Gilles Caillotin, a master artisan of serge wool cloth, left his home town, Reims, on foot, June 17, 1724, as a pilgrim, first to the tomb of Charles Borromeo in Milan, then to the Holy House of Loreto near Ancona on the Adriatic, finally by way of Assisi to Rome. After spending seventeen days in Rome fulfilling pilgrim devotions, he returned to Reims, taking notes as he traveled. Eventually, about 1732, he composed an account of this pilgrimage, to which he added several other regional pious journeys, apparently working from notes he himself had taken, but also augmented with passages copied from other travelers' guides. His account of the Reims-to-Rome trip and his stay there has been lost, but the return has survived. This return trip is here elegantly edited by Dominique Julia, and lavishly furnished with an introduction, copious footnotes providing detailed explanations of places, persons, and events mentioned in the text, and an extensive Postface, where she discusses eighteenth-century pilgrim society, the characteristics of the text itself, and other details of Caillotin's experiences of journey, hospitality, and fellow travelers, as well as a sketch of his person and character.
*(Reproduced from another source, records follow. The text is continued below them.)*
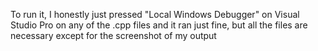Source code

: To run it, I honestly just pressed "Local Windows Debugger" on Visual Studio Pro 
on any of the .cpp files and it ran just fine, but all the files are necessary except for the screenshot of my output
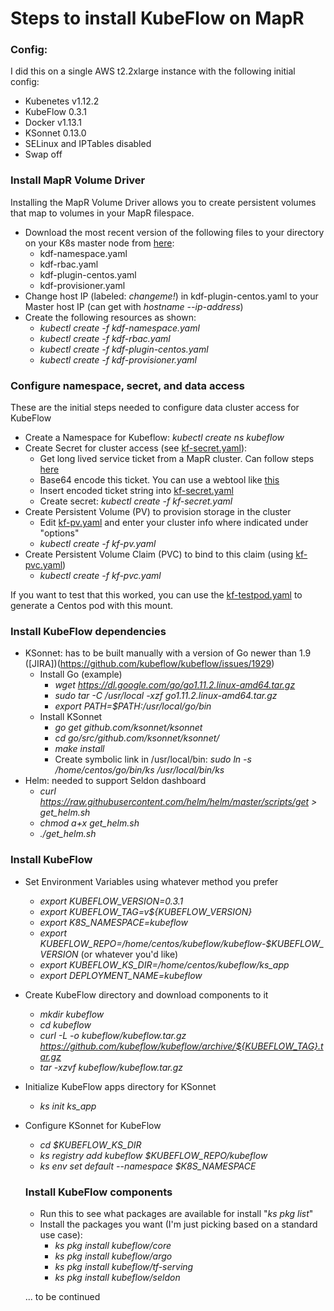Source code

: # Steps to install KubeFlow on MapR
### Config: 
I did this on a single AWS t2.2xlarge instance with the following initial config:
* Kubenetes v1.12.2
* KubeFlow 0.3.1
* Docker v1.13.1
* KSonnet 0.13.0
* SELinux and IPTables disabled
* Swap off


### Install MapR Volume Driver
Installing the MapR Volume Driver allows you to create persistent volumes that map to volumes in your MapR filespace.
* Download the most recent version of the following files to your directory on your K8s master node from [here](http://package.mapr.com/tools/KubernetesDataFabric/):
  * kdf-namespace.yaml
  * kdf-rbac.yaml
  * kdf-plugin-centos.yaml
  * kdf-provisioner.yaml
* Change host IP (labeled: *changeme!*) in kdf-plugin-centos.yaml to your Master host IP (can get with *hostname --ip-address*)
* Create the following resources as shown:
  * *kubectl create -f kdf-namespace.yaml*
  * *kubectl create -f kdf-rbac.yaml*
  * *kubectl create -f kdf-plugin-centos.yaml*
  * *kubectl create -f kdf-provisioner.yaml*


### Configure namespace, secret, and data access
These are the initial steps needed to configure data cluster access for KubeFlow
* Create a Namespace for Kubeflow: *kubectl create ns kubeflow*
* Create Secret for cluster access (see [kf-secret.yaml](kf-secret.yaml)):
  * Get long lived service ticket from a MapR cluster. Can follow steps [here](https://mapr.com/docs/61/SecurityGuide/GeneratingServiceTicket.html)
  * Base64 encode this ticket. You can use a webtool like [this](https://www.base64encode.org/)
  * Insert encoded ticket string into [kf-secret.yaml](kf-secret.yaml) 
  * Create secret: *kubectl create -f kf-secret.yaml*
* Create Persistent Volume (PV) to provision storage in the cluster
  * Edit [kf-pv.yaml](kf-pv.yaml) and enter your cluster info where indicated under "options"
  * *kubectl create -f kf-pv.yaml*
* Create Persistent Volume Claim (PVC) to bind to this claim (using [kf-pvc.yaml](kf-pvc.yaml))
  * *kubectl create -f kf-pvc.yaml* 

 If you want to test that this worked, you can use the [kf-testpod.yaml](kf-testpod.yaml) to generate a Centos pod with this mount.

### Install KubeFlow dependencies
* KSonnet: has to be built manually with a version of Go newer than 1.9  ([JIRA])(https://github.com/kubeflow/kubeflow/issues/1929)
  * Install Go (example)
    * *wget https://dl.google.com/go/go1.11.2.linux-amd64.tar.gz*
    * *sudo tar -C /usr/local -xzf go1.11.2.linux-amd64.tar.gz*
    * *export PATH=$PATH:/usr/local/go/bin*
  * Install KSonnet
    * *go get github.com/ksonnet/ksonnet*
    * *cd go/src/github.com/ksonnet/ksonnet/*
    * *make install*
    * Create symbolic link in /usr/local/bin: *sudo ln -s /home/centos/go/bin/ks /usr/local/bin/ks*
* Helm: needed to support Seldon dashboard
  * *curl https://raw.githubusercontent.com/helm/helm/master/scripts/get > get_helm.sh*
  * *chmod a+x get_helm.sh*
  * *./get_helm.sh*



### Install KubeFlow 
* Set Environment Variables using whatever method you prefer
  * *export KUBEFLOW_VERSION=0.3.1*
  * *export KUBEFLOW_TAG=v${KUBEFLOW_VERSION}*
  * *export K8S_NAMESPACE=kubeflow*
  * *export KUBEFLOW_REPO=/home/centos/kubeflow/kubeflow-$KUBEFLOW_VERSION* (or whatever you'd like)
  * *export KUBEFLOW_KS_DIR=/home/centos/kubeflow/ks_app*
  * *export DEPLOYMENT_NAME=kubeflow* 
* Create KubeFlow directory and download components to it
  * *mkdir kubeflow*
  * *cd kubeflow*
  * *curl -L -o kubeflow/kubeflow.tar.gz https://github.com/kubeflow/kubeflow/archive/${KUBEFLOW_TAG}.tar.gz*
  * *tar -xzvf kubeflow/kubeflow.tar.gz*
* Initialize KubeFlow apps directory for KSonnet
  * *ks init ks_app*
* Configure KSonnet for KubeFlow
  * *cd $KUBEFLOW_KS_DIR*
  * *ks registry add kubeflow $KUBEFLOW_REPO/kubeflow*
  * *ks env set default --namespace $K8S_NAMESPACE*


  ### Install KubeFlow components
  * Run this to see what packages are available for install "*ks pkg list*"
  * Install the packages you want (I'm just picking based on a standard use case): 
    * *ks pkg install kubeflow/core*
    * *ks pkg install kubeflow/argo*
    * *ks pkg install kubeflow/tf-serving*
    * *ks pkg install kubeflow/seldon*



  ... to be continued







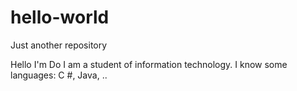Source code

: # hello-world
Just another repository



Hello I'm Do
I am a student of information technology. I know some languages: C #, Java, ..
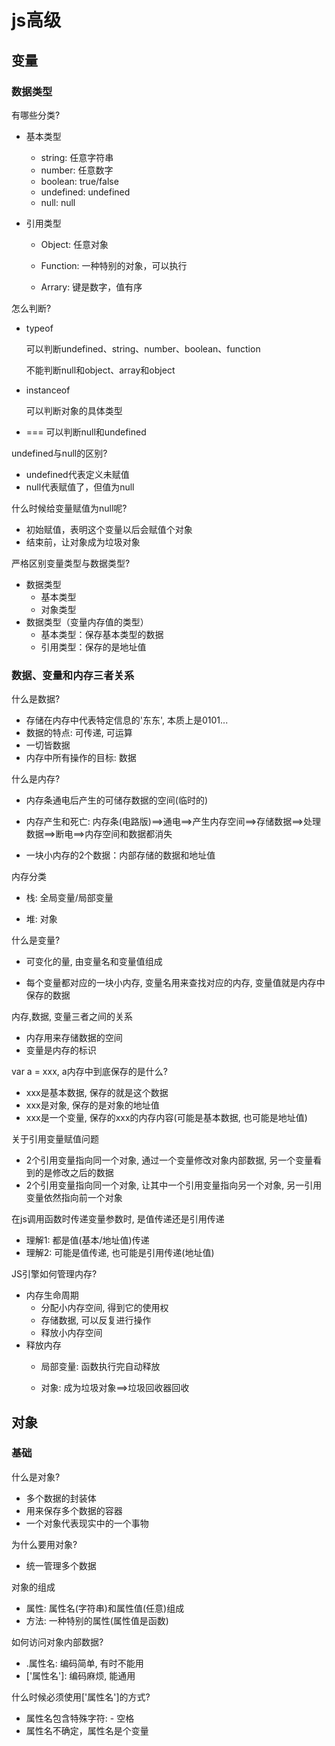 # js高级

## 变量

### 数据类型

有哪些分类?

- 基本类型

  - string:    任意字符串
  - number:   任意数字 
  - boolean:    true/false
  - undefined:    undefined
  - null:   null

- 引用类型

  - Object:    任意对象

  - Function:   一种特别的对象，可以执行

  - Arrary:   键是数字，值有序

怎么判断?

- typeof

  可以判断undefined、string、number、boolean、function

  不能判断null和object、array和object

- instanceof

  可以判断对象的具体类型

- ===
  可以判断null和undefined
  

undefined与null的区别?  

- undefined代表定义未赋值
- null代表赋值了，但值为null

什么时候给变量赋值为null呢?

- 初始赋值，表明这个变量以后会赋值个对象
- 结束前，让对象成为垃圾对象

严格区别变量类型与数据类型?

- 数据类型
  - 基本类型
  - 对象类型
- 数据类型（变量内存值的类型）
  - 基本类型：保存基本类型的数据
  - 引用类型：保存的是地址值



### 数据、变量和内存三者关系

什么是数据?

- 存储在内存中代表特定信息的'东东', 本质上是0101...
- 数据的特点: 可传递, 可运算
- 一切皆数据
- 内存中所有操作的目标: 数据

什么是内存?

- 内存条通电后产生的可储存数据的空间(临时的)

- 内存产生和死亡: 内存条(电路版)==>通电==>产生内存空间==>存储数据==>处理数据==>断电==>内存空间和数据都消失

- 一块小内存的2个数据：内部存储的数据和地址值


内存分类

- 栈: 全局变量/局部变量

- 堆: 对象

什么是变量?

- 可变化的量, 由变量名和变量值组成

- 每个变量都对应的一块小内存, 变量名用来查找对应的内存, 变量值就是内存中保存的数据

内存,数据, 变量三者之间的关系

- 内存用来存储数据的空间
- 变量是内存的标识

var a = xxx, a内存中到底保存的是什么?

- xxx是基本数据, 保存的就是这个数据
- xxx是对象, 保存的是对象的地址值
- xxx是一个变量, 保存的xxx的内存内容(可能是基本数据, 也可能是地址值)

关于引用变量赋值问题

- 2个引用变量指向同一个对象, 通过一个变量修改对象内部数据, 另一个变量看到的是修改之后的数据
- 2个引用变量指向同一个对象, 让其中一个引用变量指向另一个对象, 另一引用变量依然指向前一个对象

在js调用函数时传递变量参数时, 是值传递还是引用传递

- 理解1: 都是值(基本/地址值)传递
- 理解2: 可能是值传递, 也可能是引用传递(地址值)

JS引擎如何管理内存?

- 内存生命周期
	- 分配小内存空间, 得到它的使用权
	- 存储数据, 可以反复进行操作
	- 释放小内存空间
- 释放内存	​    
	- 局部变量: 函数执行完自动释放
	
	- 对象: 成为垃圾对象==>垃圾回收器回收
	
## 	对象

### 基础

什么是对象?

- 多个数据的封装体
- 用来保存多个数据的容器
- 一个对象代表现实中的一个事物

为什么要用对象?

- 统一管理多个数据

对象的组成

- 属性: 属性名(字符串)和属性值(任意)组成
- 方法: 一种特别的属性(属性值是函数)

如何访问对象内部数据?

- .属性名: 编码简单, 有时不能用
- ['属性名']: 编码麻烦, 能通用

什么时候必须使用['属性名']的方式?

- 属性名包含特殊字符: - 空格
- 属性名不确定，属性名是个变量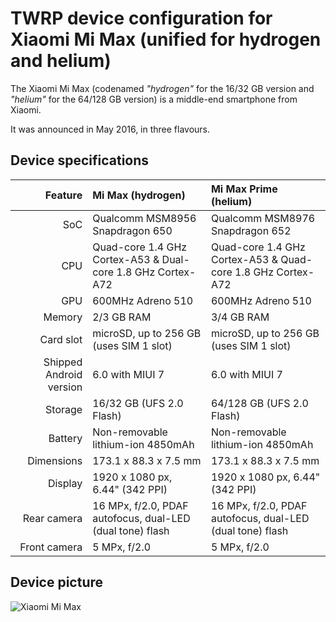 TWRP device configuration for Xiaomi Mi Max (unified for hydrogen and helium)
==============

The Xiaomi Mi Max (codenamed _"hydrogen"_ for the 16/32 GB version and _"helium"_ for the 64/128 GB version) is a middle-end smartphone from Xiaomi.

It was announced in May 2016, in three flavours.

## Device specifications

| Feature      | Mi Max (hydrogen)                               | Mi Max Prime (helium)                           |
| -----------: | :---------------------------------------------- | :---------------------------------------------- |
| SoC          | Qualcomm MSM8956 Snapdragon 650                 | Qualcomm MSM8976 Snapdragon 652                 |
| CPU          | Quad-core 1.4 GHz Cortex-A53 & Dual-core 1.8 GHz Cortex-A72 | Quad-core 1.4 GHz Cortex-A53 & Quad-core 1.8 GHz Cortex-A72 |
| GPU          | 600MHz Adreno 510                               | 600MHz Adreno 510                               |
| Memory       | 2/3 GB RAM                                      | 3/4 GB RAM                                      | 
| Card slot    | microSD, up to 256 GB (uses SIM 1 slot)         | microSD, up to 256 GB (uses SIM 1 slot)         |
| Shipped Android version | 6.0 with MIUI 7                      | 6.0 with MIUI 7                                 |
| Storage      | 16/32 GB (UFS 2.0 Flash)                        | 64/128 GB (UFS 2.0 Flash)                       |
| Battery      | Non-removable lithium-ion 4850mAh               | Non-removable lithium-ion 4850mAh               |
| Dimensions   | 173.1 x 88.3 x 7.5 mm                           | 173.1 x 88.3 x 7.5 mm                           |
| Display      | 1920 x 1080 px, 6.44" (342 PPI)                 | 1920 x 1080 px, 6.44" (342 PPI)                 |
| Rear camera  | 16 MPx, f/2.0, PDAF autofocus, dual-LED (dual tone) flash | 16 MPx, f/2.0, PDAF autofocus, dual-LED (dual tone) flash |
| Front camera | 5 MPx, f/2.0                                    | 5 MPx, f/2.0                                    |

## Device picture

![Xiaomi Mi Max](http://cdn2.gsmarena.com/vv/pics/xiaomi/xiaomi-mi-max--1.jpg "Xiaomi Mi Max in gold")
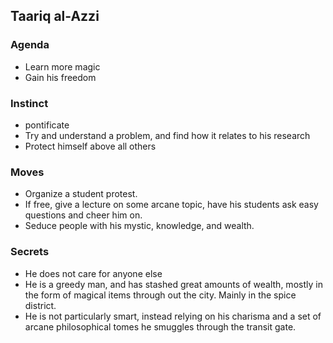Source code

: ## Taariq al-Azzi

### Agenda

* Learn more magic
* Gain his freedom

### Instinct

* pontificate
* Try and understand a problem, and find how it relates to his research
* Protect himself above all others

### Moves

* Organize a student protest.
* If free, give a lecture on some arcane topic, have his students ask easy questions and cheer him on.
* Seduce people with his mystic, knowledge, and wealth.

### Secrets

* He does not care for anyone else
* He is a greedy man, and has stashed great amounts of wealth, mostly in the form of magical items through out the city. Mainly in the spice district.
* He is not particularly smart, instead relying on his charisma and a set of arcane philosophical tomes he smuggles through the transit gate. 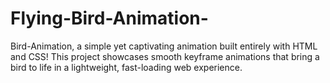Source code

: # Flying-Bird-Animation-
Bird-Animation, a simple yet captivating animation built entirely with HTML and CSS! This project showcases smooth keyframe animations that bring a bird to life in a lightweight, fast-loading web experience.
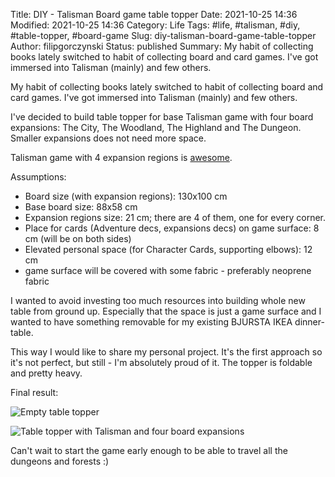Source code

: Title: DIY - Talisman Board game table topper
Date: 2021-10-25 14:36
Modified: 2021-10-25 14:36
Category: Life
Tags: #life, #talisman, #diy, #table-topper, #board-game
Slug: diy-talisman-board-game-table-topper
Author: filipgorczynski
Status: published
Summary: My habit of collecting books lately switched to habit of collecting board and card games. I've got immersed into Talisman (mainly) and few others.

My habit of collecting books lately switched to habit of collecting board and card games. I've got immersed into Talisman (mainly) and few others.

I've decided to build table topper for base Talisman game with four board expansions: The City, The Woodland, The Highland and The Dungeon. Smaller expansions does not need more space.

Talisman game with 4 expansion regions is [awesome](https://clcr.me/y830s0).

Assumptions:

- Board size (with expansion regions): 130x100 cm
- Base board size: 88x58 cm
- Expansion regions size: 21 cm; there are 4 of them, one for every corner.
- Place for cards (Adventure decs, expansions decs) on game surface: 8 cm (will be on both sides)
- Elevated personal space (for Character Cards, supporting elbows): 12 cm
- game surface will be covered with some fabric - preferably neoprene fabric

I wanted to avoid investing too much resources into building whole new table from ground up. Especially that the space is just a game surface and I wanted to have something removable for my existing BJURSTA IKEA dinner-table.

This way I would like to share my personal project. It's the first approach so it's not perfect, but still - I'm absolutely proud of it. The topper is foldable and pretty heavy.

Final result:

![Empty table topper](/images/post/2021/10/25/talisman_table_topper_empty_small.jpg)

![Table topper with Talisman and four board expansions](/images/post/2021/10/25/talisman_table_topper_game_small.jpg)

Can't wait to start the game early enough to be able to travel all the dungeons and forests :)
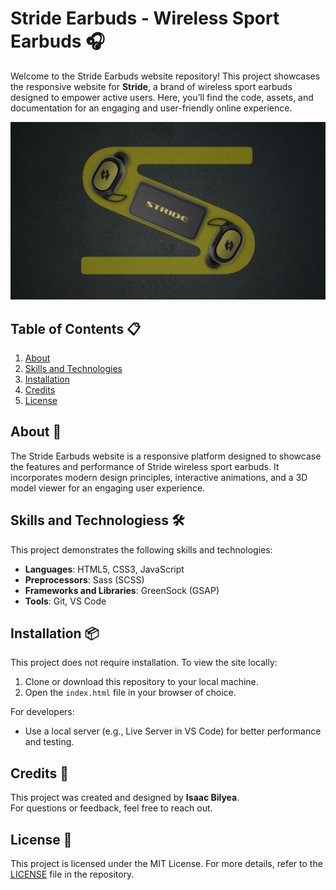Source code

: # Stride Earbuds - Wireless Sport Earbuds 🎧

Welcome to the Stride Earbuds website repository! This project showcases the responsive website for **Stride**, a brand of wireless sport earbuds designed to empower active users. Here, you’ll find the code, assets, and documentation for an engaging and user-friendly online experience.

![Stride Readme Photo](/images/readme.jpg)


## Table of Contents 📋
1. [About](#about-)
2. [Skills and Technologies](#skills-and-technologies)
3. [Installation](#installation-)
4. [Credits](#credits-)
5. [License](#license-)


## About 🎯

The Stride Earbuds website is a responsive platform designed to showcase the features and performance of Stride wireless sport earbuds. It incorporates modern design principles, interactive animations, and a 3D model viewer for an engaging user experience.


## Skills and Technologiess 🛠️ <a name="skills-and-technologies"></a>

This project demonstrates the following skills and technologies:

- **Languages**: HTML5, CSS3, JavaScript
- **Preprocessors**: Sass (SCSS)
- **Frameworks and Libraries**: GreenSock (GSAP)
- **Tools**: Git, VS Code


## Installation 📦

This project does not require installation. To view the site locally:

1. Clone or download this repository to your local machine.
2. Open the `index.html` file in your browser of choice.

For developers:
- Use a local server (e.g., Live Server in VS Code) for better performance and testing.


## Credits 👤

This project was created and designed by **Isaac Bilyea**.  
For questions or feedback, feel free to reach out.


## License 📄

This project is licensed under the MIT License. For more details, refer to the [LICENSE](LICENSE) file in the repository.
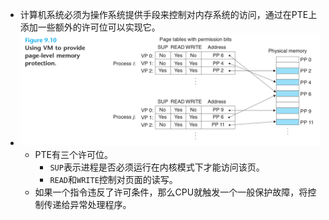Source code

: - 计算机系统必须为操作系统提供手段来控制对内存系统的访问，通过在PTE上添加一些额外的许可位可以实现它。
- ![image.png](../assets/image_1656300499467_0.png)
	- PTE有三个许可位。
		- `SUP`表示进程是否必须运行在内核模式下才能访问该页。
		- `READ`和`WRITE`控制对页面的读写。
	- 如果一个指令违反了许可条件，那么CPU就触发一个一般保护故障，将控制传递给异常处理程序。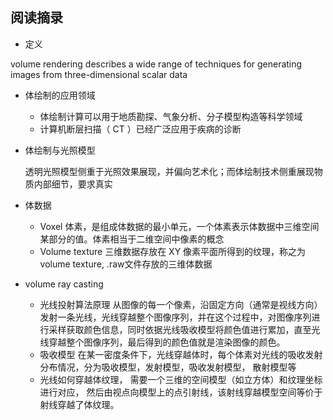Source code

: ## 阅读摘录

- 定义

volume rendering describes a wide range of techniques for generating images from three-dimensional scalar data

- 体绘制的应用领域

  - 体绘制计算可以用于地质勘探、气象分析、分子模型构造等科学领域
  - 计算机断层扫描（ CT ）已经广泛应用于疾病的诊断

- 体绘制与光照模型

  透明光照模型侧重于光照效果展现，并偏向艺术化；而体绘制技术侧重展现物质内部细节，要求真实

- 体数据

  - Voxel 体素，是组成体数据的最小单元，一个体素表示体数据中三维空间某部分的值。体素相当于二维空间中像素的概念
  - Volume texture 三维数据存放在 XY 像素平面所得到的纹理，称之为 volume texture, .raw文件存放的三维体数据

- volume ray casting

  - 光线投射算法原理 从图像的每一个像素，沿固定方向（通常是视线方向）发射一条光线，光线穿越整个图像序列，并在这个过程中，对图像序列进行采样获取颜色信息，同时依据光线吸收模型将颜色值进行累加，直至光线穿越整个图像序列，最后得到的颜色值就是渲染图像的颜色。
  - 吸收模型 在某一密度条件下，光线穿越体时，每个体素对光线的吸收发射分布情况，分为吸收模型，发射模型，吸收发射模型， 散射模型等
  - 光线如何穿越体纹理， 需要一个三维的空间模型（如立方体）和纹理坐标进行对应， 然后由视点向模型上的点引射线，该射线穿越模型空间等价于射线穿越了体纹理。
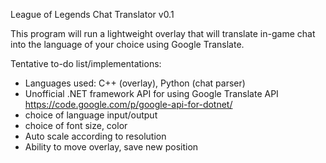 League of Legends Chat Translator v0.1

This program will run a lightweight overlay that will translate in-game chat into the language of your choice using Google Translate.

Tentative to-do list/implementations:
- Languages used: C++ (overlay), Python (chat parser)
- Unofficial .NET framework API for using Google Translate API https://code.google.com/p/google-api-for-dotnet/
- choice of language input/output
- choice of font size, color
- Auto scale according to resolution
- Ability to move overlay, save new position
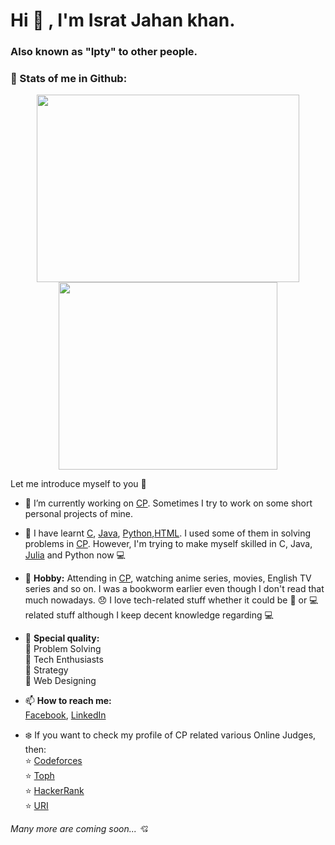 <h1 align="">Hi 👋 , I'm Israt Jahan khan.</h1> 
<h3>Also known as "Ipty" to other people.</h3>

###  🔧 Stats of me in Github:

<div align="center">
  <img src="https://github-readme-stats.vercel.app/api/?username=IsratIJK&show_icons=true&theme=radical&count_private=true&include_all_commits=true" height="300" width="420"/>
  <img src="https://github-readme-stats.vercel.app/api/top-langs/?username=IsratIJK&theme=radical&layout=compact" height="300" width="350"/>
</div>

Let me introduce myself to you :girl: 

- 🔭 I’m currently working on [CP](https://en.wikipedia.org/wiki/Competitive_programming#:~:text=The%20aim%20of%20competitive%20programming,mathematical%20or%20logical%20in%20nature). Sometimes I try to work on some short personal projects of mine.
- :diamond_shape_with_a_dot_inside: I have learnt [C](https://devdocs.io/c/), [Java](https://www.oracle.com/topics/technologies/newtojava/programming-center.html#Java_Basics), [Python](https://www.python.org/),[HTML](https://en.wikipedia.org/wiki/HTML). I used some of them in solving problems in [CP](https://en.wikipedia.org/wiki/Competitive_programming#:~:text=The%20aim%20of%20competitive%20programming,mathematical%20or%20logical%20in%20nature.). However, I'm trying to make myself skilled in C, Java, [Julia](https://julialang.org/) and Python now  :computer:
- :art: <b>Hobby:</b> Attending in [CP](https://en.wikipedia.org/wiki/Competitive_programming#:~:text=The%20aim%20of%20competitive%20programming,mathematical%20or%20logical%20in%20nature), watching anime series, movies, English TV series and so on. I was a bookworm earlier even though I don't read that much nowadays. :disappointed: I love tech-related stuff whether it could be :iphone: or :computer: related stuff although I keep decent knowledge regarding :computer: 
- :high_brightness: <b>Special quality:</b> <br>
        :beginner: Problem Solving <br>
        :beginner: Tech Enthusiasts <br>
        :beginner: Strategy <br>
        :beginner: Web Designing <br>

- 📫 <b>How to reach me:</b> <br>
[Facebook](https://www.facebook.com/fba.iptu/), [LinkedIn](https://www.linkedin.com/in/isratijk/)

- :snowflake: If you want to check my profile of CP related various Online Judges, then: <br>
:star: [Codeforces](https://codeforces.com/profile/IsratIJK) <br>
:star: [Toph](https://toph.co/u/IsratIJK) <br>
:star: [HackerRank](https://www.hackerrank.com/IsratIJK) <br>
:star: [URI](https://www.urionlinejudge.com.br/judge/en/profile/436969) <br>

<i>Many more are coming soon...<i> :cupid:
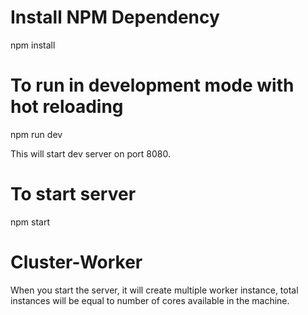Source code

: 
# Install NPM Dependency
npm install

# To run in development mode with hot reloading
npm run dev

This will start dev server on port 8080.
# To start server
npm start

# Cluster-Worker 
When you start the server, it will create multiple worker instance, total instances will be equal to number of cores available in the machine.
For a modern reader it seems a formidable trip: more than 1000 miles on foot, averaging seventeen miles a day going and twenty returning (included crossing the Alps). He had his hat and cape, his bag of essentials, and his staff, but little else. We learn where he stopped each day (a nice map of the itinerary is included)—usually staying in pilgrim hospices, but sometimes in the open air—and we hear about other pilgrims from all over Europe, as well as about a few shady characters that he met along the way. With difficulty, he recovered his papally blessed rosary, with holy medals attached, that had been stolen by one pseudo-pilgrim. We hear about other travelers (he was almost never alone): AWOL soldiers, professional pilgrims (one making his seventh trip to Rome to fulfill other people's vows), pilgrims already at Compostela, a [End Page 659] drunk priest, a Protestant minister supposedly on his way to Rome to adjure his heresy. Julia tells us, based on pilgrim hospice records, that eighteenth-century pilgrims were mostly young men, though both younger and older men and even women (usually with families) were also on the road.

Caillotin was then a typical pilgrim: twenty-seven years old, single, coming from a lower middle-class family of cloth artisans, pious, and, we would have to conclude, tough, though perhaps afflicted with scrofula. His passport (included with twenty-three other illustrations inserted into this journal) along with other Reims archival documents reveal that he was baptized December 1, 1697, was about five-feet-six-inches tall, never married, and died at forty-nine, July 11, 1746. Caillotin was close to Jesuits in Reims, perhaps educated by them, and was a member of a Jesuit Marian congregation of sergiers, which probably facilitated his finding lodging. He was a fervent Counter-Reformation Catholic, disdainful of superstitious practices but enthusiastic about relics, indulgences, and other forms of Catholic piety. He also shows himself a fierce anti-Jansenist and a stout supporter of the pope. Since he stayed in Rome with a Christian Brother (one of the first followers of St. John Baptist de La Salle), he may also have attended their school in Reims.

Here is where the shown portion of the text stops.